The Broncos are not a bad team. It’s just that “not bad” is just good enough to be 0-2.

Sunday’s loss to the Pittsburgh Steelers was unlike their week one loss to the Titans. A week ago, the Broncos should have won. On Sunday, the Broncos had almost no business being in the game at all, but somehow managed to have a legitimate shot at stealing one from the Steelers. To say they “should have” won would be inaccurate; they could have, however.

But 0-2 often comes along with plenty of woulda, coulda and shoulda. The difference between the Broncos actual record and one that reads 2-0 can be defined as a handful of plays – any of which could have been the missing ingredient in a win rather than a loss. The Broncos misfortune thus far hasn’t been a result of big things, only little things.

And the little things are seemingly what matter most.

“We’re a couple plays away,” safety Justin Simmons said following the loss in Pittsburgh.

He’s right.

A third-and-two. A fourth-and-two. A missed assignment on blitz pickup. A safety. A fumble inside field goal range.

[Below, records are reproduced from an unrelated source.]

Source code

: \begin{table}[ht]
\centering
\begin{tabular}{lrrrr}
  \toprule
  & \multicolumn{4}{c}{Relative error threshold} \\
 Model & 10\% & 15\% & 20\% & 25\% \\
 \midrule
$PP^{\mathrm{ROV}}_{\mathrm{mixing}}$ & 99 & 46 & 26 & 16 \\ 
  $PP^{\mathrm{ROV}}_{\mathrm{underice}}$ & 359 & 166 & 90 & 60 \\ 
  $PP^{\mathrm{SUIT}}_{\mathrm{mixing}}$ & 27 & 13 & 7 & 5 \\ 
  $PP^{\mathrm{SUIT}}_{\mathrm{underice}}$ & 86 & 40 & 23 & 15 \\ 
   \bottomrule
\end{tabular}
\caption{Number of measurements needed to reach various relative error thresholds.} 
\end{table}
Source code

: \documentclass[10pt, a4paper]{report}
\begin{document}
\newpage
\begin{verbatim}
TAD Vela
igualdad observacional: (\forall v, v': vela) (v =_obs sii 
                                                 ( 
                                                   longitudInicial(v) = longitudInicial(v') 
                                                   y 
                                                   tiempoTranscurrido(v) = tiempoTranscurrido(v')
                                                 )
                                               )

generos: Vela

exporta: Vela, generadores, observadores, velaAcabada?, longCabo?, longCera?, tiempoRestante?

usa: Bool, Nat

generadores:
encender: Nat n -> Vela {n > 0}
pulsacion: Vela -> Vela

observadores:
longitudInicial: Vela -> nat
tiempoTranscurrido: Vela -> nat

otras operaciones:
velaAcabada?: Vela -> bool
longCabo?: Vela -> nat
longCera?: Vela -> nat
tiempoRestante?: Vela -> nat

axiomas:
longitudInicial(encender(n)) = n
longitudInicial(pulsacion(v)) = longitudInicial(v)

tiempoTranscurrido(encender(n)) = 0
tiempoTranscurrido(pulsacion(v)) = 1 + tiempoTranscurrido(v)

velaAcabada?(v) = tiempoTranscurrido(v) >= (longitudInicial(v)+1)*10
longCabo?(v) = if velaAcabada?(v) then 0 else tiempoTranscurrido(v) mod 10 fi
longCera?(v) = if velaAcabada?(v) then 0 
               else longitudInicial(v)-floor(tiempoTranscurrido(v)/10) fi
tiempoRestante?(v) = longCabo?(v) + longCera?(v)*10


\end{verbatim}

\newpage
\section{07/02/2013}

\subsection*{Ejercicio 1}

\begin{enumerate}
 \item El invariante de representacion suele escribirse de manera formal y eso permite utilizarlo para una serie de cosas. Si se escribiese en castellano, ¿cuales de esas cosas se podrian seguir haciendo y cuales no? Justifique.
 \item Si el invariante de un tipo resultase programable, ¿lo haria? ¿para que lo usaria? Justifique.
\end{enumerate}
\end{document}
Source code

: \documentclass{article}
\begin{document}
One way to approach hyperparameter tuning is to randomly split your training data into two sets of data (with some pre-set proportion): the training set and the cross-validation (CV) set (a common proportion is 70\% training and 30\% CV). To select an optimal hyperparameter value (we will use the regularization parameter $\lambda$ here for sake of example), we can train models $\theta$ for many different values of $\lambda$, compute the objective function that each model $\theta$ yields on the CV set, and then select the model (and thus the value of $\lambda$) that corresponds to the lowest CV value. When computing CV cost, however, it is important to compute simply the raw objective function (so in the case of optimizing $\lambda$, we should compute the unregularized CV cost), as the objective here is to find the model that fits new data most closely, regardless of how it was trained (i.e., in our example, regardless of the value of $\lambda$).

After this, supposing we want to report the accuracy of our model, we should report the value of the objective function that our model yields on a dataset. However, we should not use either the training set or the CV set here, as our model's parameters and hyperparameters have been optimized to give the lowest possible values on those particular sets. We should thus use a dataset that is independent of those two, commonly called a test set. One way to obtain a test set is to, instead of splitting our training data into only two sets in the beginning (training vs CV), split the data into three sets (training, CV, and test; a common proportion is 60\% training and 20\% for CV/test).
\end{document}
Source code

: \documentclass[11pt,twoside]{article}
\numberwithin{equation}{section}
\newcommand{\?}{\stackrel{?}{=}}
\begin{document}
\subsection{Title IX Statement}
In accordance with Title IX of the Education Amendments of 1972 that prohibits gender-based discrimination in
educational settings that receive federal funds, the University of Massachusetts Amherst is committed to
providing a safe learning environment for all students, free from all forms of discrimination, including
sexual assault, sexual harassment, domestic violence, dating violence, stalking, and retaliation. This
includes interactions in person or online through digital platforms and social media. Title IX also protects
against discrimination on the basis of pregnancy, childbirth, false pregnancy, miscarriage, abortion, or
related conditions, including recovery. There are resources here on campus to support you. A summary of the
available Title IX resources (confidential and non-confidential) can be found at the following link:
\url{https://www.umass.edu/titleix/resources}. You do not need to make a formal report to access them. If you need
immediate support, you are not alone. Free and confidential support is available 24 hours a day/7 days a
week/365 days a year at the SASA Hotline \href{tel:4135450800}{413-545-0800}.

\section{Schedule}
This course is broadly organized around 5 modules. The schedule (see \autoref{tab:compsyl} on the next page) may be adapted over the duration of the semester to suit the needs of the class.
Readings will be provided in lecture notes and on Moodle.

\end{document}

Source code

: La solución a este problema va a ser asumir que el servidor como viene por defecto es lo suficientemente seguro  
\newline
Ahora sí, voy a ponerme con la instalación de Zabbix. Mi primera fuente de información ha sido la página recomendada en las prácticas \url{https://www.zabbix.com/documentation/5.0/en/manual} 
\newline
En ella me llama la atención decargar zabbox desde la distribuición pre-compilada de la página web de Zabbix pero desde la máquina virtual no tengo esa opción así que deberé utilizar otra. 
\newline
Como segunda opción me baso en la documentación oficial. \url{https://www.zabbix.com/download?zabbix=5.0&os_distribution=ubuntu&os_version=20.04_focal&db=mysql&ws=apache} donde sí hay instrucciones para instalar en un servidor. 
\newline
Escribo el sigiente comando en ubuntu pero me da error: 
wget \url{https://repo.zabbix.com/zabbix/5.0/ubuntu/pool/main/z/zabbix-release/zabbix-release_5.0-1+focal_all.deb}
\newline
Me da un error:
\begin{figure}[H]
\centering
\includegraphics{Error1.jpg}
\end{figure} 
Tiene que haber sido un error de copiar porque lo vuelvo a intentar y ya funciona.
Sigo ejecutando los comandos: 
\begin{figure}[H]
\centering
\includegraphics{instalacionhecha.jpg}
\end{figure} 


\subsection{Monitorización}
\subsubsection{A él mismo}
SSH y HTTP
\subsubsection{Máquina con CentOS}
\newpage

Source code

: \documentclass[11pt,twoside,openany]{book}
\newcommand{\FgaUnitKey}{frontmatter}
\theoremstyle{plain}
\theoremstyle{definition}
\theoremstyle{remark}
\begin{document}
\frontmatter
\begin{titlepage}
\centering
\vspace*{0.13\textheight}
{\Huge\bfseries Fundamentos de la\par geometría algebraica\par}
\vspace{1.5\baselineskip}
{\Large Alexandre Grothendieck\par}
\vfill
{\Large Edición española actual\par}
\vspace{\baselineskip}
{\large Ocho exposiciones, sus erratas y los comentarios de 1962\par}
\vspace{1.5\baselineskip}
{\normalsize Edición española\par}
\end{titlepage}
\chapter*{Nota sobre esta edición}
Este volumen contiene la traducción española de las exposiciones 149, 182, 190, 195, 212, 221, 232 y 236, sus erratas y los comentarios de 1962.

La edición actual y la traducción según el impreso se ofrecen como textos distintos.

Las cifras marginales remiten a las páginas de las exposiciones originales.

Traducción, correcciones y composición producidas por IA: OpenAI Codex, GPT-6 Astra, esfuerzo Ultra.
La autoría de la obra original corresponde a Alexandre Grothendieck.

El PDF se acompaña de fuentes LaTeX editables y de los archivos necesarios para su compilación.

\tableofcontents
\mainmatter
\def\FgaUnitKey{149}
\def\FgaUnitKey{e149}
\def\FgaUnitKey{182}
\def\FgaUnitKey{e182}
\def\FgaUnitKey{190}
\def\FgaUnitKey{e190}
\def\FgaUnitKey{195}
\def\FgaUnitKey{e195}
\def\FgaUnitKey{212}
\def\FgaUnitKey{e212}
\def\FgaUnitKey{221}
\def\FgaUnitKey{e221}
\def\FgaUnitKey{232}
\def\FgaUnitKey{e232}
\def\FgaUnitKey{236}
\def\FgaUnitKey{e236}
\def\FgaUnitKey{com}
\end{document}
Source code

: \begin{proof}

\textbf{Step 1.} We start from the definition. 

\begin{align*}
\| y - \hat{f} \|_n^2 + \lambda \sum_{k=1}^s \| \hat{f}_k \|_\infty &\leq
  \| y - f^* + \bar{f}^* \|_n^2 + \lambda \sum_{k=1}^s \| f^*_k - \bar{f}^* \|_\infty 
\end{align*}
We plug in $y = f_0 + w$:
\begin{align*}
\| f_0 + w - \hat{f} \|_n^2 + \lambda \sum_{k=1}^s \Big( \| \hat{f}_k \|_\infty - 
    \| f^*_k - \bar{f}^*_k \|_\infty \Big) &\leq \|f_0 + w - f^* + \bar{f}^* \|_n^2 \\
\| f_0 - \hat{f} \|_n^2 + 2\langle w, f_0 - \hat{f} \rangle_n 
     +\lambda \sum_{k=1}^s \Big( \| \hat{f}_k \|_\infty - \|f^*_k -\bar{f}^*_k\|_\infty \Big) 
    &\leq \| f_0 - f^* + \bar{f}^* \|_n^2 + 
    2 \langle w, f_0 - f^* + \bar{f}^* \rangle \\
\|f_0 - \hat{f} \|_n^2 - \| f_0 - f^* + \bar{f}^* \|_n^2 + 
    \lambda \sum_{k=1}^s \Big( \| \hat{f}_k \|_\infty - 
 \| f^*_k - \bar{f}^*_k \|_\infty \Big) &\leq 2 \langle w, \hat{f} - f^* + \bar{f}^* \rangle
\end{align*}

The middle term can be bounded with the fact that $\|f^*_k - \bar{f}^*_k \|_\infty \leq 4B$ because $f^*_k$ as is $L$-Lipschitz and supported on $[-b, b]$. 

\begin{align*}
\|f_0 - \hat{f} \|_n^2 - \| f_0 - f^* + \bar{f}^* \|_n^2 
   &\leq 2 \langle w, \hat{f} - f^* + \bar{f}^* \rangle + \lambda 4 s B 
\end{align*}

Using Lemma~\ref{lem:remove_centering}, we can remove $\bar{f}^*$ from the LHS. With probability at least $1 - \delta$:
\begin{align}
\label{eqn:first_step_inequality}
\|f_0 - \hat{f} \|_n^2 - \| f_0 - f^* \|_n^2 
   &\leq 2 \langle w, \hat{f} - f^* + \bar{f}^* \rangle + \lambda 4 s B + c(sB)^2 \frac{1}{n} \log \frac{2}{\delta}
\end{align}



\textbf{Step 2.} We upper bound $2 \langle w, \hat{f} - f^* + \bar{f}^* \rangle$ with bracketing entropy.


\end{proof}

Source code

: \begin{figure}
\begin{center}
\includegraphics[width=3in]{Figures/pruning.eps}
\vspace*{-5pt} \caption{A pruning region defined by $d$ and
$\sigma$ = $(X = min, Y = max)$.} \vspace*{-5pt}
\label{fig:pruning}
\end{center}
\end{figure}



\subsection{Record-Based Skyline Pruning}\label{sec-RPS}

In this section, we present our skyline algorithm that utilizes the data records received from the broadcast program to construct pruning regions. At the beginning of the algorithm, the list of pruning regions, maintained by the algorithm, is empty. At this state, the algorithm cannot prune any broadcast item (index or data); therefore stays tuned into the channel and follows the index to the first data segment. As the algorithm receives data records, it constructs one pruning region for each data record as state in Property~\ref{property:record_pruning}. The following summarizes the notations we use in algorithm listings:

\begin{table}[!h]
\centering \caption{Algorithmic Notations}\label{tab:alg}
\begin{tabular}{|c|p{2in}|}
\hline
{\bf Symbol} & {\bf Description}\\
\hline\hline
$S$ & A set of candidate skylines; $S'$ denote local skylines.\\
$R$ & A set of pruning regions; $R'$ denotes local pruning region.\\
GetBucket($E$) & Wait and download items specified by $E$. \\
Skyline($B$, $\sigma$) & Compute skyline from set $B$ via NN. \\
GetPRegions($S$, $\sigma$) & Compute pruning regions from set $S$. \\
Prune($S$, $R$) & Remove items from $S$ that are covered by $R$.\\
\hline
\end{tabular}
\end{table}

Had any of those situations gone the other way – the way of the Broncos – Denver would have likely departed Pittsburgh with an unlikely win.

The Broncos might have been better had Drew Lock not gotten hurt. Perhaps. Then again, backup quarterback Jeff Driskel answered the call admirably. He gave the Broncos ample opportunity to win. They just needed one or two little things to happen.

Famously, head coach Vic Fangio once promised: “There will be no death by inches.”

Yet, that’s exactly how the Broncos, and their hopes of making the playoffs for the first time in five seasons, are dying. One inch at a time.

There’s a fine line between being a bad football team and a football team having a few bad moments. It’s so fine, in fact, that in the standings, the Denver Broncos don’t look any different than the New York Jets.

“There’s a lot of good stuff, right?” Simmons added, “But there’s just as much bad.”

Bad is giving up seven sacks. And those seven sacks cost the Broncos a total of 732 inches in losses on Sunday.

Sometimes inches occur miles away from the gridiron. Broncos rookie wide receiver K.J. Hamler is 69-inches of shifty speedster. He’s a good player, but his 69-inches yielded the Broncos 48 receiving yards against the Steelers. Looks like Hamler could be a nice player, but can he truly be a difference maker? Did Hamler’s offensive productivity help more than seven sacks hurt?

If this feels like beating around the bush, perhaps there’s a better way to put it: Was there a player in the 2020 draft – either ahead of or behind where Hamler was taken – that could have had a better game than right tackle Elijah Wilkinson (who was arguably responsible for at least four of Pittsburgh’s seven sacks)?

Or how about putting it this way: The Washington Redskins traded tackle Trent Williams to the San Francisco 49ers for a 2020 fifth-round pick and 2021 third-round selection this past offseason. Would a second-rounder (or considerably less) have gotten that same deal done?

Simmons says the Broncos are a “couple plays away.” From the cheap seats, it looks like the already dinged and depleted Broncos are a couple players away, too. Seems like a team with more than $22 million in cap space, the seventh-most in the NFL, might have left a few bullets in the chamber.

Plays. Players. Playoffs.

It all amounts to inches. A few of them here and there that will turn into miles by January.